This post originally appeared on LinkedIn.
Yesterday’s unprecedented DHS/FBI announcement states that, since at least March 2016, “Russian government cyber actors — hereafter referred to as “threat actors”—targeted government entities and multiple U.S. critical infrastructure sectors, including the energy, nuclear, commercial facilities, water, aviation, and critical manufacturing sectors.”
The attackers demonstrated sophistication by using a variety of techniques — from phishing to website ‘watering hole’ attacks — to steal credentials from control system engineers, and covered their tracks by deleting logs and other digital breadcrumbs that could reveal their presence.
Some of the techniques had previously been reported by Cisco Talos in July 2017. The Cisco team described “template injection” as a mechanism for silently harvesting credentials by attaching malicious documents that connect to an external SMB server controlled by the attacker. (Unlike common phishing attacks, the document themselves do not contain malicious code.) And the documents were typically resumes purporting to be from control system engineers with experience in “Siemens, Rockwell, SCADA, HMI,” etc.
And echoing Stuxnet (thank you Kim Zetter for the detailed explanations), the attackers manipulated LNK files, commonly known as Microsoft Windows shortcut files, to conduct malicious activities. (In this case, the attackers used LNK files to gather user credentials when the LNK file attempted to load its icon from a remote SMB server controlled by the attackers.)
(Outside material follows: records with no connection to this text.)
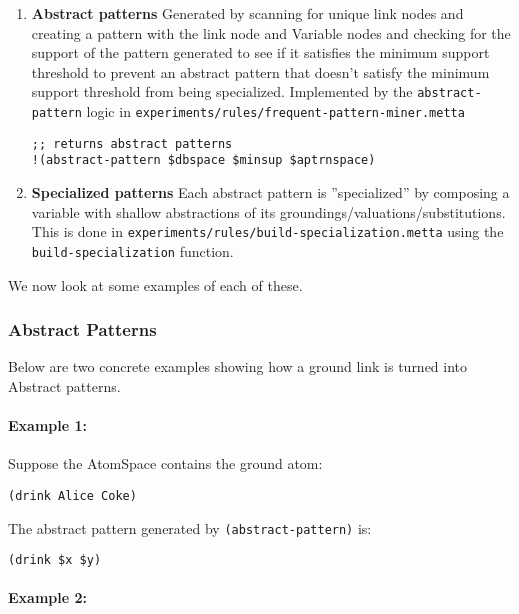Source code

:\documentclass{article}
\begin{document}
\begin{enumerate}
  \item \textbf{Abstract patterns}
  Generated by scanning for unique link nodes and creating a pattern with the link node and Variable nodes and checking for the support of the pattern generated to see if it satisfies the minimum support threshold to prevent an abstract pattern that doesn't satisfy the minimum support threshold from being specialized.  Implemented by the \texttt{abstract-pattern} logic in \texttt{experiments/rules/frequent-pattern-miner.metta}
    \begin{verbatim}
;; returns abstract patterns
!(abstract-pattern $dbspace $minsup $aptrnspace)
    \end{verbatim}
  \item \textbf{Specialized patterns}
    Each abstract pattern is ''specialized'' by composing a variable with shallow abstractions of its groundings/valuations/substitutions.  This is done in \texttt{experiments/rules/build-specialization.metta} using the \texttt{build-specialization} function.
\end{enumerate}

We now look at some examples of each of these.

\subsubsection{Abstract Patterns}

Below are two concrete examples showing how a ground link is turned into Abstract patterns.

\paragraph{Example 1:}

Suppose the AtomSpace contains the ground atom:

\begin{verbatim}
(drink Alice Coke)
\end{verbatim}

The abstract pattern generated by \texttt{(abstract-pattern)} is:

\begin{verbatim}
(drink $x $y)
\end{verbatim}

\paragraph{Example 2:}
\end{document}
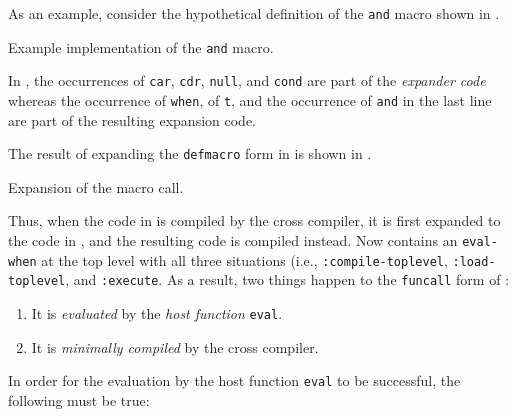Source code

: As an example, consider the hypothetical definition of the
\texttt{and} macro shown in .

\begin{codefragment}
\caption{\label{code-defmacro-and}
Example implementation of the \texttt{and} macro.}
\end{codefragment}

In , the occurrences of \texttt{car},
\texttt{cdr}, \texttt{null}, and \texttt{cond} are part of the
\emph{expander code} whereas the occurrence of \texttt{when}, of
\texttt{t}, and the occurrence of \texttt{and} in the last line are
part of the resulting expansion code. 

The result of expanding the \texttt{defmacro} form in
 is shown in
. 

\begin{codefragment}
\caption{\label{code-macro-expansion-and}
Expansion of the macro call.}
\end{codefragment}

Thus, when the code in  is compiled by the
cross compiler, it is first expanded to the code in
, and the resulting code is compiled
instead.  Now  contains an
\texttt{eval-when} at the top level with all three situations (i.e.,
\texttt{:compile-toplevel}, \texttt{:load-toplevel}, and
\texttt{:execute}.  As a result, two things happen to the
\texttt{funcall} form of :

\begin{enumerate}
\item It is \emph{evaluated} by the \emph{host function}
  \texttt{eval}.
\item It is \emph{minimally compiled} by the cross compiler.
\end{enumerate}

In order for the evaluation by the host function \texttt{eval} to be
successful, the following must be true:

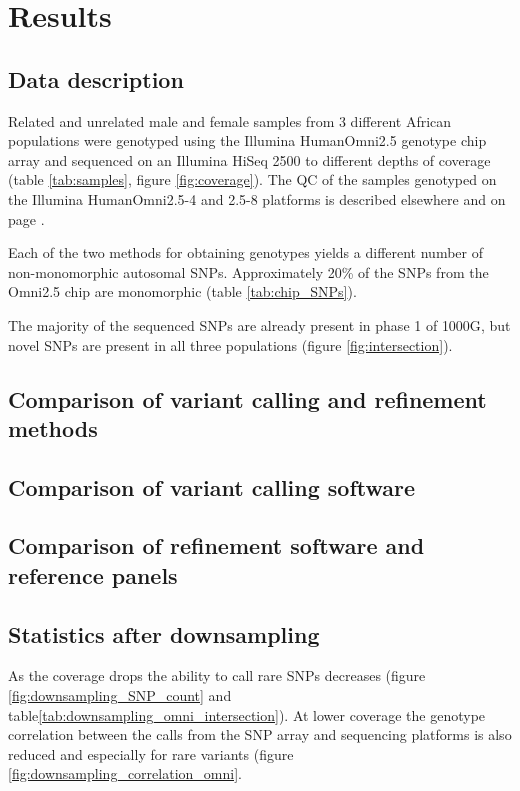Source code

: \section{Results}

\subsection{Data description}
\label{sec:agv_data_description}
Related and unrelated male and female samples from 3 different African populations were genotyped using the Illumina HumanOmni2.5 genotype chip array and sequenced on an Illumina HiSeq 2500 to different depths of coverage (table \ref{tab:samples}, figure \ref{fig:coverage}). The \gls{QC} of the samples genotyped on the Illumina HumanOmni2.5-4 and 2.5-8 platforms is described elsewhere\cite{Gurdasani2015} and on page \pageref{subsec:chipQC}.

Each of the two methods for obtaining genotypes yields a different number of non-monomorphic autosomal SNPs. Approximately 20\% of the SNPs from the Omni2.5 chip are monomorphic (table \ref{tab:chip_SNPs}).

The majority of the sequenced \glspl{SNP} are already present in phase 1 of \gls{1000G}\cite{1000G2012}, but novel SNPs are present in all three populations (figure \ref{fig:intersection}).

\subsection{Comparison of variant calling and refinement methods}
\subsection{Comparison of variant calling software}
\subsection{Comparison of refinement software and reference panels}

\subsection{Statistics after downsampling}

As the coverage drops the ability to call rare \glspl{SNP} decreases (figure \ref{fig:downsampling_SNP_count} and table\ref{tab:downsampling_omni_intersection}). At lower coverage the genotype correlation between the calls from the SNP array and sequencing platforms is also reduced and especially for rare variants (figure \ref{fig:downsampling_correlation_omni}.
The DHS/FBI report includes a reconstructed screenshot taken by the threat actors of a Human Machine Interface (HMI) in one of the energy generation facilities they compromised — indicating that they successfully pivoted from the IT network to the OT network. HMIs are used to monitor and control the actual physical processes in an industrial facility, like turbines and compressors.
Conclusions? As Thomas Rid, War Studies professor at King’s College, stated in Andy Greenberg‘s eerily-prescient article in WIRED about How An Entire Nation Became Russia’s Test Lab for Cyberwar, perhaps “They’re testing out red lines, what they can get away with. You push and see if you’re pushed back. If not, you try the next step.”